Guest post by David Hibbs, lifecycle marketing manager for integrated marketing firm Off Madison Ave. He specializes in developing strategies to reach the right customer, at the right time, with the right message.
I’m a big fan of Zappos.com. They have personality, transparency, and the willingness to try new things (see every social media case study). Zappos has extended the reach of their brand far beyond most advertising campaigns, while simultaneously culminating lasting personal connections with their audience.
Zappos.com is a company known for their customer service and use of social media as a tool to communicate with customers, but how does their email perform? Does it continue the communication with their customers and build on that relationship? It’s important to note that sales is not Zappos’ number one priority – providing the best customer service possible is. Zappos wants you, the customer, to have an outstanding shopping experience every time you do business with them. Therefore, sales-oriented tactics are not included in this email audit and instead, I focus on the user experience.
Subject: Free Shipping on Your Summer Sandals!
Where’s the Preheader?
Let’s take it from the top. Zappos doesn’t use a preheader in their emails. Preheaders are generally used to view the email in a browser or offer a text call-to-action about the promotion. Sometimes they may ask for whitelist status or enable you to share the email with friends and family. This area is useful to promote sharing the email with friends and utilizing the social sharing features that most email service providers have begun to integrate within their platforms. It’s one of the best features of email – the ability to share it with other people. Not to mention it’s an exceptional way to build your email lists, and spread your message.
As you can see in the ‘After’ image, we use the space that was already there so the email doesn’t get longer, but we’re still able to enhance the customer’s experience. Now it’s only a click away to view the email with images on as well as one click away from sharing a great discount with friends!
Header & Navigation
As we move into the header and navigation section, it’s nice to see that Zappos has optimized their email for people viewing from a preview pane. I clearly see the Zappos logo, and the promotion is just to the right. This reinforces the subject line mentioned earlier. I’m also made aware of their customer service with 24/7 phone support and a large window for returns. The very top navigation bar seems out of place, and even distracting.
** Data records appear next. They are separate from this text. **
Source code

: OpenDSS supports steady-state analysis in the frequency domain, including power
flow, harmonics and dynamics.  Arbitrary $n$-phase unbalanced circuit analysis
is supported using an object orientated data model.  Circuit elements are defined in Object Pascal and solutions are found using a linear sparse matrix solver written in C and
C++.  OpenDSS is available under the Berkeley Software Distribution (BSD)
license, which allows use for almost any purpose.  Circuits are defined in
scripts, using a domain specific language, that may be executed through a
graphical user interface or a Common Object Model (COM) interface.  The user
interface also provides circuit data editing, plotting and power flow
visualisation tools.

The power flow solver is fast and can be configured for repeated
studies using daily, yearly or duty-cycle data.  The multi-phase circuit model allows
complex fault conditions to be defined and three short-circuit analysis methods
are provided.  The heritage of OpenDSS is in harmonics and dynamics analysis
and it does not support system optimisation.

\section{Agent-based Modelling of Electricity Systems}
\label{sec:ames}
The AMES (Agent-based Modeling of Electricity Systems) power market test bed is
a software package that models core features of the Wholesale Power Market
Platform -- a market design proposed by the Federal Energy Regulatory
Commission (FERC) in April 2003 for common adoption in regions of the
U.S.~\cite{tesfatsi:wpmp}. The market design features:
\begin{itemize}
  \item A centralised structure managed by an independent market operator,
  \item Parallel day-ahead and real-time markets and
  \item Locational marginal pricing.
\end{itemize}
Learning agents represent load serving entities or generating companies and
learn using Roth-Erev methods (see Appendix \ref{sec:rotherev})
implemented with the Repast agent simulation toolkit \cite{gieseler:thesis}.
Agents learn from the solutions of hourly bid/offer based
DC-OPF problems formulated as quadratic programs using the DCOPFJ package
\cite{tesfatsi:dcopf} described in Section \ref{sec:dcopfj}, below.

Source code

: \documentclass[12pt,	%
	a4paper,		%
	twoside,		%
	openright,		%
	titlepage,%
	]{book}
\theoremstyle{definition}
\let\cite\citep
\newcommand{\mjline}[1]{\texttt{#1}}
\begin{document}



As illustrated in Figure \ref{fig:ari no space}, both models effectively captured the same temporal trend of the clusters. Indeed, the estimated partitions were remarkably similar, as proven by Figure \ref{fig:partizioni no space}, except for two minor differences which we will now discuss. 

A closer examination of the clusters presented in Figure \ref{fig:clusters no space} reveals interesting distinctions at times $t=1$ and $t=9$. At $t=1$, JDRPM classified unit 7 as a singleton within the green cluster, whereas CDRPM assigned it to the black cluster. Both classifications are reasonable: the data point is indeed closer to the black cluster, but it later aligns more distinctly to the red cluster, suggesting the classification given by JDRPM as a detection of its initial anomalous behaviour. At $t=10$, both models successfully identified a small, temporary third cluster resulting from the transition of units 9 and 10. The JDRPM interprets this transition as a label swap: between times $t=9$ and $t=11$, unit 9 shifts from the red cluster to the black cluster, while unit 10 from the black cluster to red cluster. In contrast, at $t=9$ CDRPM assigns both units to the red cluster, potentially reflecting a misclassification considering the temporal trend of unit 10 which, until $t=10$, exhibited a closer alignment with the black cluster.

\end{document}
It’s obvious those tabs are a low priority since the font size is so small. I recommend testing the email with and without these items to see how it effects email performance. Better yet, move the tabs down into the footer area. The lower and more prominent navigation is much better. It gets me right to their main categorical department pages so I can start shopping quickly for those hard to resist impulse buys.
As we move down into the body of the email, we see the quasi ‘Table of Contents’ showing various sandal categories offered in the Zappos store. It would be nice to also test this area. We could easily find out if linking each type of sandals to the section below equals result. These sandals currently link to the respective section on the site which hopefully means the user is sure of what they want when they click, because once you click on the link it’s hard to find the other sandal categories on the landing page.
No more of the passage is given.